“DESTROYED DAMS”

Such was the quantity of disinformation during the first two days of the disaster that the Valencia region’s leader Carlos Mazon and fire service chief Jose Miguel Basset felt compelled to intervene.

“They’ve spoken about evacuations, overflowing, the bursting of dams: none of that has been correct, but it has notably interrupted the emergency services’ work,” said Basset.

Popular fury at the authorities for their perceived inaction before and after the devastation led to a search for culprits and another source of misinformation – the government’s alleged “destruction of dams”.

The narrative has existed for a while in Spain without ever being substantiated.

In 2023, the AEMS – Rivers with Life association told AFP that dismantled, disused or ruined dams could cause or exacerbate floods.
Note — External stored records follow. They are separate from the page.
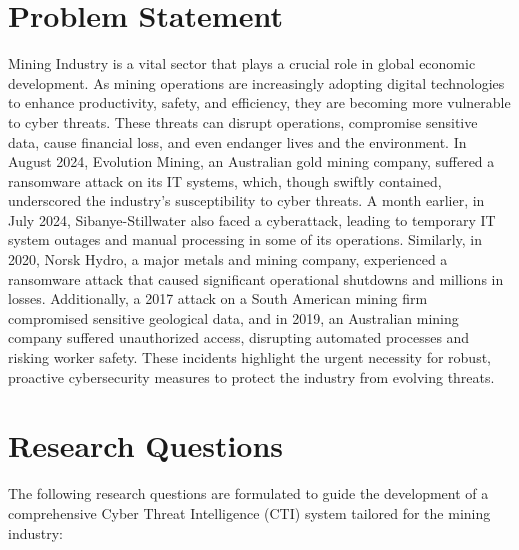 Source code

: \documentclass[a4paper,twoside,12pt]{report}
\begin{document}
\section{Problem Statement}
Mining Industry is a vital sector that plays a crucial role in global economic development. As
mining operations are increasingly adopting digital technologies to enhance productivity,
safety, and efficiency, they are becoming more vulnerable to cyber threats. These threats can
disrupt operations, compromise sensitive data, cause financial loss, and even endanger lives
and the environment.
In August 2024, Evolution Mining, an Australian gold mining company, suffered a ransomware
attack on its IT systems, which, though swiftly contained, underscored the industry's
susceptibility to cyber threats. A month earlier, in July 2024, Sibanye-Stillwater also faced a
cyberattack, leading to temporary IT system outages and manual processing in some of its
operations. Similarly, in 2020, Norsk Hydro, a major metals and mining company, experienced
a ransomware attack that caused significant operational shutdowns and millions in losses.
Additionally, a 2017 attack on a South American mining firm compromised sensitive geological
data, and in 2019, an Australian mining company suffered unauthorized access, disrupting
automated processes and risking worker safety.
These incidents highlight the urgent necessity for robust, proactive cybersecurity measures to
protect the industry from evolving threats.





\section{Research Questions}

The following research questions are formulated to guide the development of a comprehensive Cyber Threat Intelligence (CTI) system tailored for the mining industry:
\end{document}
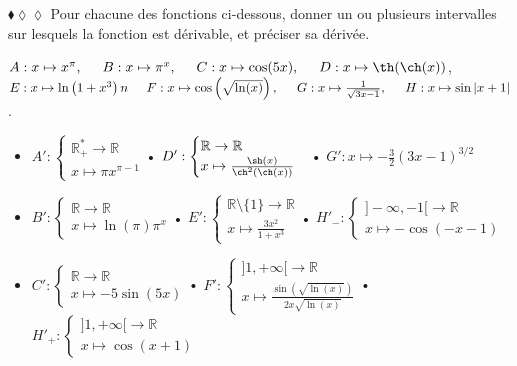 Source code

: \documentclass[11pt]{article}
\begin{document}
\begin{exercice}{$\blacklozenge\lozenge\lozenge$}{}
    Pour chacune des fonctions ci-dessous, donner un ou plusieurs intervalles sur lesquels la fonction est dérivable, et préciser sa dérivée.
    \begin{center}
        $A:x\mapsto x^\pi,\hspace{0.5cm}B:x\mapsto\pi^x,\hspace{0.5cm}C:x\mapsto\cos(5x),\hspace{0.5cm}D:x\mapsto\th(\ch(x))$,\\
        $E:x\mapsto\ln\left(1+x^3\right)n\hspace{0.5cm}F:x\mapsto\cos\left(\sqrt{\ln(x)}\right),\hspace{0.5cm}G:x\mapsto\frac{1}{\sqrt{3x-1}},\hspace{0.5cm}H:x\mapsto\sin|x+1|$.
    \end{center}
    \tcblower
    \null
    \begin{itemize}
        \item $A':\begin{cases}\mathbb{R}^*_+\rightarrow\mathbb{R}\\x\mapsto\pi x^{\pi-1}\end{cases}$\hspace{1.8cm}• $D':\begin{cases}\mathbb{R}\rightarrow\mathbb{R}\\x\mapsto\frac{\sh(x)}{\ch^2(\ch(x))}\end{cases}$\hspace{1.6cm}• $G':x\mapsto-\frac{3}{2}(3x-1)^{3/2}$
        \item $B':\begin{cases}\mathbb{R}\rightarrow\mathbb{R}\\x\mapsto\ln(\pi)\pi^x\end{cases}$\hspace{1.5cm}• $E':\begin{cases}\mathbb{R}\setminus\{1\}\rightarrow\mathbb{R}\\x\mapsto\frac{3x^2}{1+x^3}\end{cases}$\hspace{1.6cm}• $H'_-:\begin{cases}]-\infty,-1[\rightarrow\mathbb{R}\\x\mapsto-\cos(-x-1)\end{cases}$
        \item $C':\begin{cases}\mathbb{R}\rightarrow\mathbb{R}\\x\mapsto-5\sin(5x)\end{cases}$\hspace{1.0cm}• $F':\begin{cases}]1,+\infty[\rightarrow\mathbb{R}\\x\mapsto\frac{\sin(\sqrt{\ln(x)})}{2x\sqrt{\ln(x)}}\end{cases}$\hspace{1.6cm}• $H'_+:\begin{cases}]1,+\infty[\rightarrow\mathbb{R}\\x\mapsto\cos(x+1)\end{cases}$

\end{itemize}
\end{exercice}
\end{document}
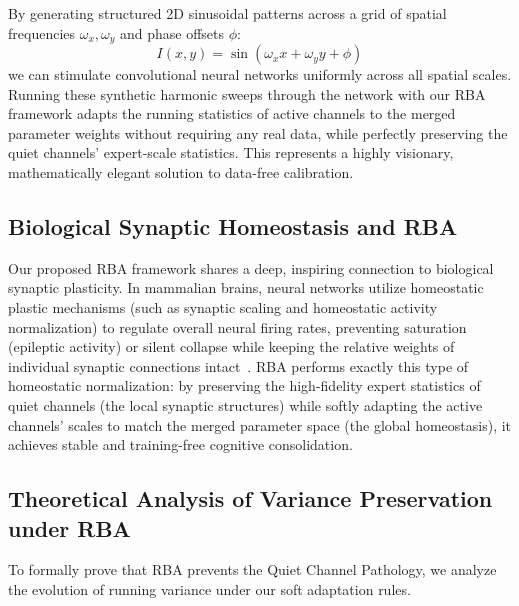 \documentclass{article}
\begin{document}
By generating structured 2D sinusoidal patterns across a grid of spatial frequencies $\omega_x, \omega_y$ and phase offsets $\phi$:
\begin{equation}
  I(x, y) = \sin(\omega_x x + \omega_y y + \phi)
\end{equation}
we can stimulate convolutional neural networks uniformly across all spatial scales. Running these synthetic harmonic sweeps through the network with our RBA framework adapts the running statistics of active channels to the merged parameter weights without requiring any real data, while perfectly preserving the quiet channels' expert-scale statistics. This represents a highly visionary, mathematically elegant solution to data-free calibration.

\subsection{Biological Synaptic Homeostasis and RBA}
Our proposed RBA framework shares a deep, inspiring connection to biological synaptic plasticity. In mammalian brains, neural networks utilize homeostatic plastic mechanisms (such as synaptic scaling and homeostatic activity normalization) to regulate overall neural firing rates, preventing saturation (epileptic activity) or silent collapse while keeping the relative weights of individual synaptic connections intact~\cite{sutskever2013on}. RBA performs exactly this type of homeostatic normalization: by preserving the high-fidelity expert statistics of quiet channels (the local synaptic structures) while softly adapting the active channels' scales to match the merged parameter space (the global homeostasis), it achieves stable and training-free cognitive consolidation.

\subsection{Theoretical Analysis of Variance Preservation under RBA}
To formally prove that RBA prevents the Quiet Channel Pathology, we analyze the evolution of running variance under our soft adaptation rules.
\end{document}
But Spain has destroyed no large dam in recent years.

Some internet users sprung on the disaster to claim the exceptionally powerful Mediterranean storm that triggered it was the work of “climate geoengineering”, ruling out the influence of climate change which they deny.

However, the science is clear. Neither so-called “chemtrails” – streaks of condensation in the sky left by planes – nor the HAARP project that studies the Earth’s outer atmosphere were behind the storm.

The rainfall was 12 per cent heavier and twice as likely compared to the world before global warming, the World Weather Attribution group of scientists have said.

“Climate change kills and we are seeing it,” Spanish Prime Minister Pedro Sanchez said this week, hitting out at the “irresponsible discourse of deniers”.